The technical achievements here are nothing to sneeze at. The ASR model developed at UT Dallas contained just 40 million parameters, a fraction of the size of state-of-the-art models with over 428 million parameters. Yet, thanks to the computational resources provided by Lonestar6 and the Corral data storage system, the team was able to achieve performance on par with much larger systems. “Voice based data is computationally expensive, and I needed to compare my results with modern state-of-the-art systems. Without TACC that would not have been possible,” Dutta said, referencing the Texas Advanced Computing Center’s support.

The project, funded by the National Science Foundation, is a collaborative effort involving multiple institutions, including the University of Florida and the University of Kansas. It began during the height of the COVID-19 pandemic, when researchers were limited to analyzing existing datasets of children recorded during virtual tutorials. Once restrictions eased, the team expanded their research to real-world environments, capturing the authentic, messy realities of preschool speech.

But the innovations didn’t stop there. The UT Dallas team’s more recent work, presented at the 7th ISCA Workshop on Child Computer Interaction (WOCCI 2025), explores running ASR models on affordable, edge devices like the Raspberry Pi 5. The idea is to transcribe speech locally and then immediately discard the raw voice data, further reinforcing privacy protections. “Using supercomputers to study speech is new, innovative, and can accelerate the research of using speech AI for so many applications—education, clinical, educational, forensic—anywhere you can find speech,” Dutta remarked. He added, “I think as a scientist, if you’re working on applications for children, the first thing that you should think about is how does it preserve children’s privacy. Whatever we do, it should be trustworthy and ethical. I envision a safe digital future for all children.”

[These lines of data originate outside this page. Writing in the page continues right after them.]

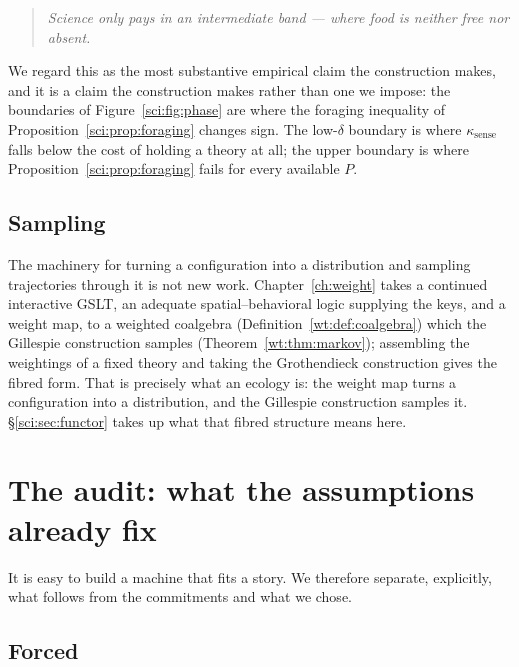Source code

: \begin{quote}
\itshape Science only pays in an intermediate band --- where food is neither free nor absent.
\end{quote}

We regard this as the most substantive empirical claim the construction makes, and it is a claim the
construction makes rather than one we impose: the boundaries of Figure~\ref{sci:fig:phase} are where the
foraging inequality of Proposition~\ref{sci:prop:foraging} changes sign. The low-$\delta$ boundary is
where $\kappa_{\mathrm{sense}}$ falls below the cost of holding a theory at all; the upper boundary is
where Proposition~\ref{sci:prop:foraging} fails for every available $P$.

\subsection{Sampling}\label{sci:S13.3}

The machinery for turning a configuration into a distribution and sampling trajectories through it is
not new work. Chapter~\ref{ch:weight} takes a continued interactive GSLT, an adequate
spatial--behavioral logic supplying the keys, and a weight map, to a weighted coalgebra
(Definition~\ref{wt:def:coalgebra}) which the Gillespie construction samples
(Theorem~\ref{wt:thm:markov}); assembling the weightings of a fixed theory and taking
the Grothendieck construction gives the fibred form. That is
precisely what an ecology is: the weight map turns a configuration into a distribution, and the
Gillespie construction samples it. \S\ref{sci:sec:functor} takes up what that fibred structure means here.

\section{The audit: what the assumptions already fix}\label{sci:S14}
\label{sci:sec:audit}

It is easy to build a machine that fits a story. We therefore separate, explicitly, what follows from
the commitments and what we chose.

\subsection{Forced}\label{sci:S14.1}

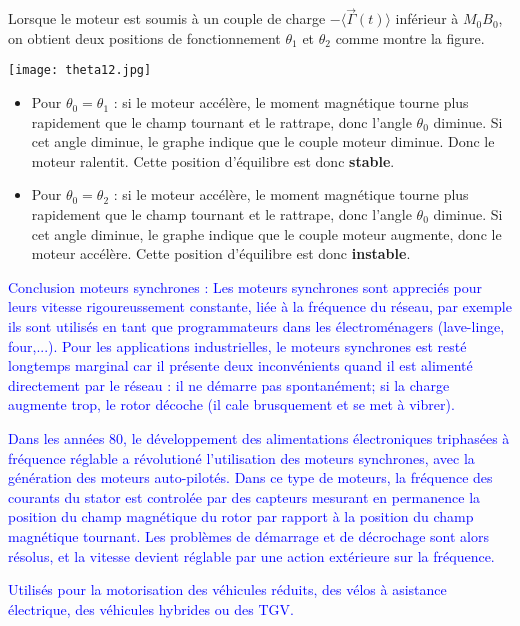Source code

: \documentclass[12pt,prb,aps,epsf]{article}
\begin{document}
Lorsque le moteur est soumis à un couple de charge $-\langle \vec{\Gamma}(t) \rangle$ inférieur à $M_0 B_0$, on obtient deux positions de fonctionnement $\theta_1$ et $\theta_2$ comme montre la figure.


\begin{center}
    \texttt{[image: theta12.jpg]}
\end{center}


\begin{itemize}
    \item Pour $\theta_0 = \theta_1$ : si le moteur accélère, le moment magnétique tourne plus rapidement que le champ tournant et le rattrape, donc l'angle $\theta_0$ diminue. Si cet angle diminue, le graphe indique que le couple moteur diminue. Donc le moteur ralentit. Cette position d'équilibre est donc \textbf{stable}.
    \item Pour $\theta_0 = \theta_2$ : si le moteur accélère, le moment magnétique tourne plus rapidement que le champ tournant et le rattrape, donc l'angle $\theta_0$ diminue. Si cet angle diminue, le graphe indique que le couple moteur augmente, donc le moteur accélère. Cette position d'équilibre est donc \textbf{instable}.
\end{itemize}

\textcolor{blue}{Conclusion moteurs synchrones : Les moteurs synchrones sont appreciés pour leurs vitesse rigoureussement constante, liée à la fréquence du réseau, par exemple ils sont utilisés en tant que programmateurs dans les électroménagers (lave-linge, four,...). Pour les applications industrielles, le moteurs synchrones est resté longtemps marginal car il présente deux inconvénients quand il est alimenté directement par le réseau : il ne démarre pas spontanément; si la charge augmente trop, le rotor décoche (il cale brusquement et se met à vibrer).}\medskip

\textcolor{blue}{Dans les années 80, le développement des alimentations électroniques triphasées à fréquence réglable a révolutioné l'utilisation des moteurs synchrones, avec la génération des moteurs auto-pilotés. Dans ce type de moteurs, la fréquence des courants du stator est controlée par des capteurs mesurant en permanence la position du champ magnétique du rotor par rapport à la position du champ magnétique tournant. Les problèmes de démarrage et de décrochage sont alors résolus, et la vitesse devient réglable par une action extérieure sur la fréquence.}

\textcolor{blue}{Utilisés pour la motorisation des véhicules réduits, des vélos à asistance électrique, des véhicules hybrides ou des TGV.}
\end{document}
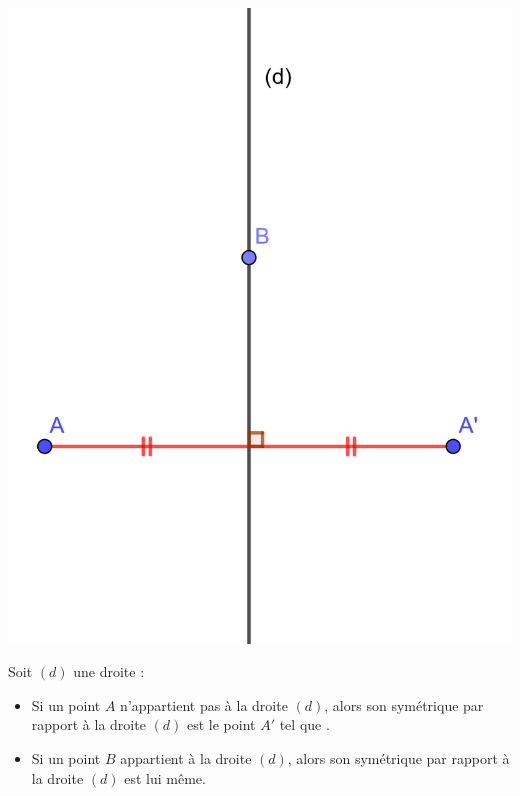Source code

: \documentclass[12pt,a4paper]{article}
\begin{document}
\begin{multicols}{2}
	
	\begin{center}
		\includegraphics*[scale=0.25]{def}
	\end{center}
	
	\begin{myprops}
		Soit $(d)$ une droite :
		\begin{itemize}
			\item Si un point $A$ n'appartient pas à la droite $(d)$, alors son symétrique par rapport à la droite $(d)$ est le point $A'$ tel que .
			\item Si un point $B$ appartient à la droite $(d)$, alors son symétrique par rapport à la droite $(d)$ est lui même.
		\end{itemize}
	\end{myprops}
	
	
\end{multicols}
\end{document}
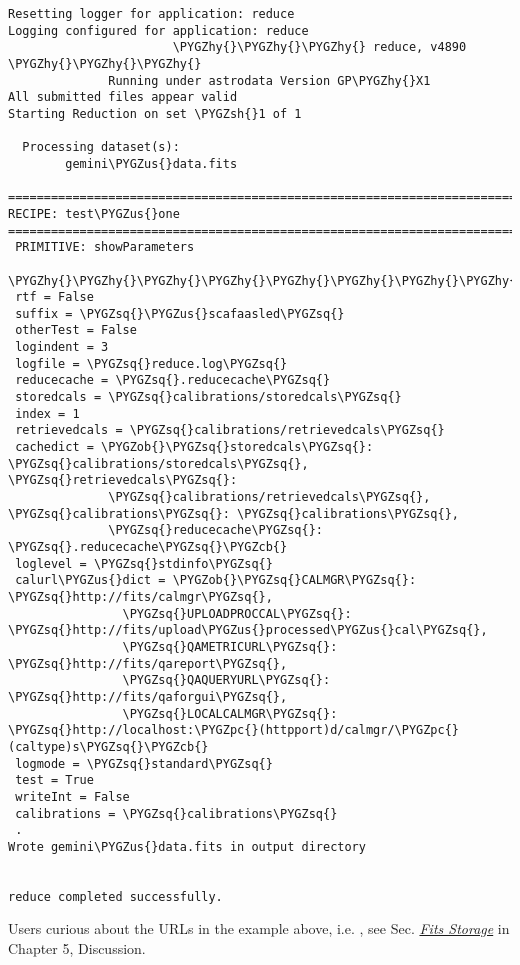 \documentclass[letterpaper,10pt,english]{sphinxmanual}
\def\PYGZus{\char`\_}
\def\PYGZob{\char`\{}
\def\PYGZcb{\char`\}}
\def\PYGZsh{\char`\#}
\def\PYGZpc{\char`\%}
\def\PYGZhy{\char`\-}
\def\PYGZsq{\char`\'}
\begin{document}
\begin{Verbatim}[commandchars=\\\{\}]
Resetting logger for application: reduce
Logging configured for application: reduce
                       \PYGZhy{}\PYGZhy{}\PYGZhy{} reduce, v4890  \PYGZhy{}\PYGZhy{}\PYGZhy{}
              Running under astrodata Version GP\PYGZhy{}X1
All submitted files appear valid
Starting Reduction on set \PYGZsh{}1 of 1

  Processing dataset(s):
        gemini\PYGZus{}data.fits

==============================================================================
RECIPE: test\PYGZus{}one
==============================================================================
 PRIMITIVE: showParameters
 \PYGZhy{}\PYGZhy{}\PYGZhy{}\PYGZhy{}\PYGZhy{}\PYGZhy{}\PYGZhy{}\PYGZhy{}\PYGZhy{}\PYGZhy{}\PYGZhy{}\PYGZhy{}\PYGZhy{}\PYGZhy{}\PYGZhy{}\PYGZhy{}\PYGZhy{}\PYGZhy{}\PYGZhy{}\PYGZhy{}\PYGZhy{}\PYGZhy{}\PYGZhy{}\PYGZhy{}\PYGZhy{}
 rtf = False
 suffix = \PYGZsq{}\PYGZus{}scafaasled\PYGZsq{}
 otherTest = False
 logindent = 3
 logfile = \PYGZsq{}reduce.log\PYGZsq{}
 reducecache = \PYGZsq{}.reducecache\PYGZsq{}
 storedcals = \PYGZsq{}calibrations/storedcals\PYGZsq{}
 index = 1
 retrievedcals = \PYGZsq{}calibrations/retrievedcals\PYGZsq{}
 cachedict = \PYGZob{}\PYGZsq{}storedcals\PYGZsq{}: \PYGZsq{}calibrations/storedcals\PYGZsq{}, \PYGZsq{}retrievedcals\PYGZsq{}:
              \PYGZsq{}calibrations/retrievedcals\PYGZsq{}, \PYGZsq{}calibrations\PYGZsq{}: \PYGZsq{}calibrations\PYGZsq{},
              \PYGZsq{}reducecache\PYGZsq{}: \PYGZsq{}.reducecache\PYGZsq{}\PYGZcb{}
 loglevel = \PYGZsq{}stdinfo\PYGZsq{}
 calurl\PYGZus{}dict = \PYGZob{}\PYGZsq{}CALMGR\PYGZsq{}: \PYGZsq{}http://fits/calmgr\PYGZsq{},
                \PYGZsq{}UPLOADPROCCAL\PYGZsq{}: \PYGZsq{}http://fits/upload\PYGZus{}processed\PYGZus{}cal\PYGZsq{},
                \PYGZsq{}QAMETRICURL\PYGZsq{}: \PYGZsq{}http://fits/qareport\PYGZsq{},
                \PYGZsq{}QAQUERYURL\PYGZsq{}: \PYGZsq{}http://fits/qaforgui\PYGZsq{},
                \PYGZsq{}LOCALCALMGR\PYGZsq{}: \PYGZsq{}http://localhost:\PYGZpc{}(httpport)d/calmgr/\PYGZpc{}(caltype)s\PYGZsq{}\PYGZcb{}
 logmode = \PYGZsq{}standard\PYGZsq{}
 test = True
 writeInt = False
 calibrations = \PYGZsq{}calibrations\PYGZsq{}
 .
Wrote gemini\PYGZus{}data.fits in output directory


reduce completed successfully.
\end{Verbatim}

Users curious about the URLs in the example above, i.e. , see
Sec. {\hyperref[discuss:fitsstore]{\emph{Fits Storage}}} in Chapter 5, Discussion.
\end{document}
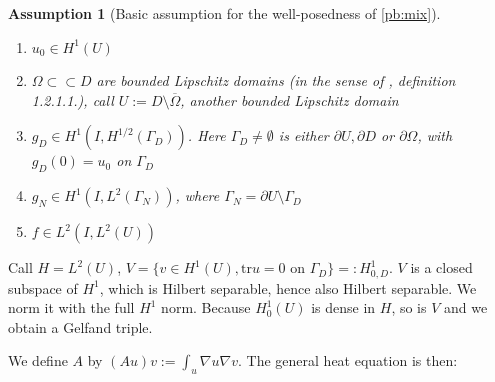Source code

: \documentclass[english,a4paper,10pt,oneside]{scrbook}	%
\theoremstyle{break}
\newtheorem{ass}[equation]{Assumption}
\newtheorem{pb}[equation]{Problem}
\theoremstyle{remark}
\newcommand{\tr}{\text{tr}}
\newcommand{\cc}{\subset\subset}
\begin{document}
\begin{appendices}
\begin{ass}[Basic assumption for the well-posedness of \cref{pb:mix}]
\label{ass:basic_par_mix}
\textcolor{white}{ }
\begin{enumerate}
	\item $u_0 \in H^1(U)$
	\item $\Omega \cc D$ are bounded Lipschitz domains (in the sense of \cite{grisvard}, definition 1.2.1.1.), call $U:=D\setminus \overline{\Omega}$, another bounded Lipschitz domain
	\item $g_D \in H^1(I, H^{1/2}(\Gamma_D))$. Here $\Gamma_D\neq \emptyset$ is either $\partial U, \partial D $ or $\partial \Omega$, with $g_D(0) = u_0$ on $\Gamma_D$
	\item $g_N \in H^1(I, L^2(\Gamma_N))$, where $\Gamma_N = \partial U \setminus \Gamma_D$
	\item $f \in L^2(I, L^2(U))$
\end{enumerate}
\end{ass}



Call $H=L^2(U)$, $V=\{ v \in H^1(U), \tr u = 0 \text{ on } \Gamma_D\}=:H^1_{0,D}$. $V$ is a closed subspace of $H^1$, which is Hilbert separable, hence also Hilbert separable. We norm it with the full $H^1$ norm. Because $H^1_0(U)$ is dense in $H$, so is $V$ and we obtain a Gelfand triple. 


We define $A$ by $(Au)v:=\int_u\nabla u \nabla v$. The general heat equation is then:
%
%
%
%
%


\end{appendices}
\end{document}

Taken together, these two projects point toward a new paradigm in speech technology—one where privacy is not an afterthought, but a foundational principle. Whether it’s a BCI that listens only when you want it to, or an ASR system that erases your voice as soon as it’s transcribed, the message is clear: as machines get better at understanding us, we must get better at protecting ourselves. And with scientists on both coasts leading the way, the future of speech technology looks not just smarter, but safer.